# Instructions to follow
When you repeat the listing, keep every character as it is.

>>>>>

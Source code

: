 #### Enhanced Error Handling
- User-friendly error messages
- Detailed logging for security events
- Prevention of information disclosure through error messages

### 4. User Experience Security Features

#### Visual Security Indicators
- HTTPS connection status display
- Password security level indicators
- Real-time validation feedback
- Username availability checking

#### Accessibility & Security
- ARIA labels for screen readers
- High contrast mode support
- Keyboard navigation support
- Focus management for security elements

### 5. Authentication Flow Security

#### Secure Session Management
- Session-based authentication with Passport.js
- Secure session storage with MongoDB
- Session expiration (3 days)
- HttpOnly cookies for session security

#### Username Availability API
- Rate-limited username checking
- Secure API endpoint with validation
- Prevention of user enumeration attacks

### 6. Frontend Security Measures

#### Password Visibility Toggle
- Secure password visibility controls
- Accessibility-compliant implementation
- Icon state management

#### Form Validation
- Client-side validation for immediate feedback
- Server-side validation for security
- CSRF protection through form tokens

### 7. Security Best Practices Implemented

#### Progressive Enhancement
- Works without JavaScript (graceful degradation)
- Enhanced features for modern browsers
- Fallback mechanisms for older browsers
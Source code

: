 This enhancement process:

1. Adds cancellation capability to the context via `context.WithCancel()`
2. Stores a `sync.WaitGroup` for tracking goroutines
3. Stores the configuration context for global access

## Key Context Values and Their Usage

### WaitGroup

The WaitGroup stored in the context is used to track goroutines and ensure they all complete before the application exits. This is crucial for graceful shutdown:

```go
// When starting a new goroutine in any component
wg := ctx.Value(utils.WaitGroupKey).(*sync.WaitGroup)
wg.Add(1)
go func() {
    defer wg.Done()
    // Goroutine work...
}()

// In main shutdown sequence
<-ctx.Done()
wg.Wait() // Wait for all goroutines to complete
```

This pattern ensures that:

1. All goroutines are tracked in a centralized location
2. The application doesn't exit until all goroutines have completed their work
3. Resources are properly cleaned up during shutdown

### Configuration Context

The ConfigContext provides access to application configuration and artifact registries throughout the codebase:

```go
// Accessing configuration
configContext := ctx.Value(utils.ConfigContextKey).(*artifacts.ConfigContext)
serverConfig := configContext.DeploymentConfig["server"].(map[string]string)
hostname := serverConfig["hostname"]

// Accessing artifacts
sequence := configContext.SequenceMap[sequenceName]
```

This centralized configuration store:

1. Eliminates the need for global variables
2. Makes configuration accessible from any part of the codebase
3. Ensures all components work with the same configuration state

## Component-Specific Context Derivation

<<<<<

# Result
Source code

: #### Enhanced Error Handling
- User-friendly error messages
- Detailed logging for security events
- Prevention of information disclosure through error messages

### 4. User Experience Security Features

#### Visual Security Indicators
- HTTPS connection status display
- Password security level indicators
- Real-time validation feedback
- Username availability checking

#### Accessibility & Security
- ARIA labels for screen readers
- High contrast mode support
- Keyboard navigation support
- Focus management for security elements

### 5. Authentication Flow Security

#### Secure Session Management
- Session-based authentication with Passport.js
- Secure session storage with MongoDB
- Session expiration (3 days)
- HttpOnly cookies for session security

#### Username Availability API
- Rate-limited username checking
- Secure API endpoint with validation
- Prevention of user enumeration attacks

### 6. Frontend Security Measures

#### Password Visibility Toggle
- Secure password visibility controls
- Accessibility-compliant implementation
- Icon state management

#### Form Validation
- Client-side validation for immediate feedback
- Server-side validation for security
- CSRF protection through form tokens

### 7. Security Best Practices Implemented

#### Progressive Enhancement
- Works without JavaScript (graceful degradation)
- Enhanced features for modern browsers
- Fallback mechanisms for older browsers
Source code

: This enhancement process:

1. Adds cancellation capability to the context via `context.WithCancel()`
2. Stores a `sync.WaitGroup` for tracking goroutines
3. Stores the configuration context for global access

## Key Context Values and Their Usage

### WaitGroup

The WaitGroup stored in the context is used to track goroutines and ensure they all complete before the application exits. This is crucial for graceful shutdown:

```go
// When starting a new goroutine in any component
wg := ctx.Value(utils.WaitGroupKey).(*sync.WaitGroup)
wg.Add(1)
go func() {
    defer wg.Done()
    // Goroutine work...
}()

// In main shutdown sequence
<-ctx.Done()
wg.Wait() // Wait for all goroutines to complete
```

This pattern ensures that:

1. All goroutines are tracked in a centralized location
2. The application doesn't exit until all goroutines have completed their work
3. Resources are properly cleaned up during shutdown

### Configuration Context

The ConfigContext provides access to application configuration and artifact registries throughout the codebase:

```go
// Accessing configuration
configContext := ctx.Value(utils.ConfigContextKey).(*artifacts.ConfigContext)
serverConfig := configContext.DeploymentConfig["server"].(map[string]string)
hostname := serverConfig["hostname"]

// Accessing artifacts
sequence := configContext.SequenceMap[sequenceName]
```

This centralized configuration store:

1. Eliminates the need for global variables
2. Makes configuration accessible from any part of the codebase
3. Ensures all components work with the same configuration state

## Component-Specific Context Derivation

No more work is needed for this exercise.